The transcription factor analysis of the-miR-1234-3p had shown central clustering of expression levels with NRF2 (NEF2) and GATA1 [Figure 6d]. NEF2, a crucial modulator of the antioxidant defensce system, was often found to protect against various lung illnesses. Human investigations have revealed that NEF2 plays an essential role in protecting against the oxidative damage caused by vigorous smokers. In healthy smokers, NEF2 was stimulated, and several antioxidant enzymes were boosted. The functionality of NEF2 in TB pathogenesis makes this transcription factor a unique entity and notable clinical gene for distinguishing TB patients from normal subjects [28].

We performed the analysis using gene expression of TB against antituberculosis medications, bedaquiline. The most significant contribution is the hub proteins that might be investigated as potential therapeutic targets and vaccination candidates. In this study, the hub genes identified are dnaA, dnaB, dnaE1, atpE, atpF, and atpB. During host infection, the increase of DNA gene expression directly contributes to mutation leads to DNA damage induced by immune-mediated reactive oxygen and nitrogen intermediates. Especially, ATP genes may play an essential role in the emergence of mutants that are better suited to surviving during infection and drug resistance evolution in this organism [29]. The bacteria tend to reduce cellular ATP consumption while increasing the capacity of ATP-generating pathways, which adds to bacterial survival in the face of antibiotic stress. In Mycobacteria, ATP synthase is required for growth, and the drug Bedaquiline effectively inhibits the operation of this critical metabolic enzyme. As a result, inhibitors of respiratory ATP production may be beneficial for eradicating this difficult-to-kill MTB subpopulation in human host cells [30].


4. CONCLUSION

This study identified the DEGs for the dataset GSE43749 and their associated biological processes, interactions, and pathways among healthy controls and active TB groups.

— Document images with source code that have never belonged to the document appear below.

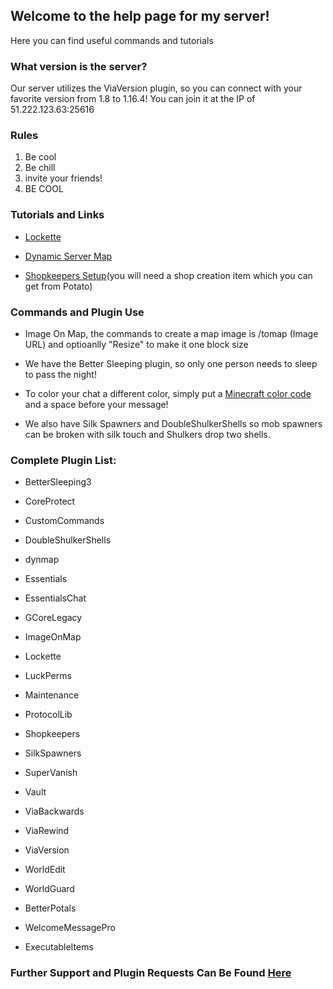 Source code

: ## Welcome to the help page for my server!

Here you can find useful commands and tutorials

### What version is the server?

Our server utilizes the ViaVersion plugin, so you can connect with your favorite version from 1.8 to 1.16.4! You can join it at the IP of 51.222.123.63:25616

### Rules

1. Be cool
2. Be chill
3. invite your friends!
4. BE COOL

### Tutorials and Links

- [Lockette](https://youtu.be/CVcU_ZPgF0E)

- [Dynamic Server Map](http://51.222.123.63:8123/)

- [Shopkeepers Setup](https://github.com/Shopkeepers/Shopkeepers-Wiki/wiki/Player-Shop-Setup)(you will need a shop creation item which you can get from Potato)

### Commands and Plugin Use

- Image On Map, the commands to create a map image is /tomap (Image URL) and optioanlly "Resize" to make it one block size

- We have the Better Sleeping plugin, so only one person needs to sleep to pass the night!

- To color your chat a different color, simply put a [Minecraft color code](https://minecraft.gamepedia.com/Formatting_codes) and a space before your message!

- We also have Silk Spawners and DoubleShulkerShells so mob spawners can be broken with silk touch and Shulkers drop two shells.

### Complete Plugin List:

- BetterSleeping3

- CoreProtect

- CustomCommands

- DoubleShulkerShells

- dynmap

- Essentials

- EssentialsChat

- GCoreLegacy

- ImageOnMap

- Lockette

- LuckPerms

- Maintenance

- ProtocolLib

- Shopkeepers

- SilkSpawners

- SuperVanish

- Vault

- ViaBackwards

- ViaRewind

- ViaVersion

- WorldEdit

- WorldGuard

- BetterPotals

- WelcomeMessagePro

- ExecutableItems


### Further Support and Plugin Requests Can Be Found [Here](https://discord.gg/mXwce6T9DF)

The four miRNAs (hsa-miR-574-3p, hsa-miR-4787-5p, hsa-miR-601, and hsa-miR-1234) were determined to have a higher expression when susceptible to TB infection and primarily improve immunological responses. JUND, EGR1, NEF2, and GATA1 transcription factors were explored as a potential target gene. The observed hub genes seemed to have the most significant impact on ATP generation, DNA replication, immunological activity, and oxidative damage. Taken as a whole, the scientific community’s efforts are expected to usher in a new age of diagnostic tests based on hub genes – miRNAs and TF can be offered as prospective biomarkers. These diagnostic techniques must not only meet quality standards for specificity and sensitivity, but they must also be biologically relevant in the pathophysiology of TB.


5. AUTHORS’ CONTRIBUTIONS

V. Anusuya and P. Madhan carried out the experiments and prepared the original manuscript. B. Nivetha helped in editing and drafting the manuscript. K Santhiya: Supervision, conceptualization, methodology, final review and approval.


6. FUNDING

There is no funding to report.


7. CONFLICTS OF INTEREST

The authors report no financial or any other conflicts of interest in this work.


8. ETHICAL APPROVALS

This study does not involve experiments on animals or human subjects.


9. DATA AVAILABILITY

All data generated and analyzed are included within this research article.


10. PUBLISHER’S NOTE

This journal remains neutral with regard to jurisdictional claims in published institutional affiliation.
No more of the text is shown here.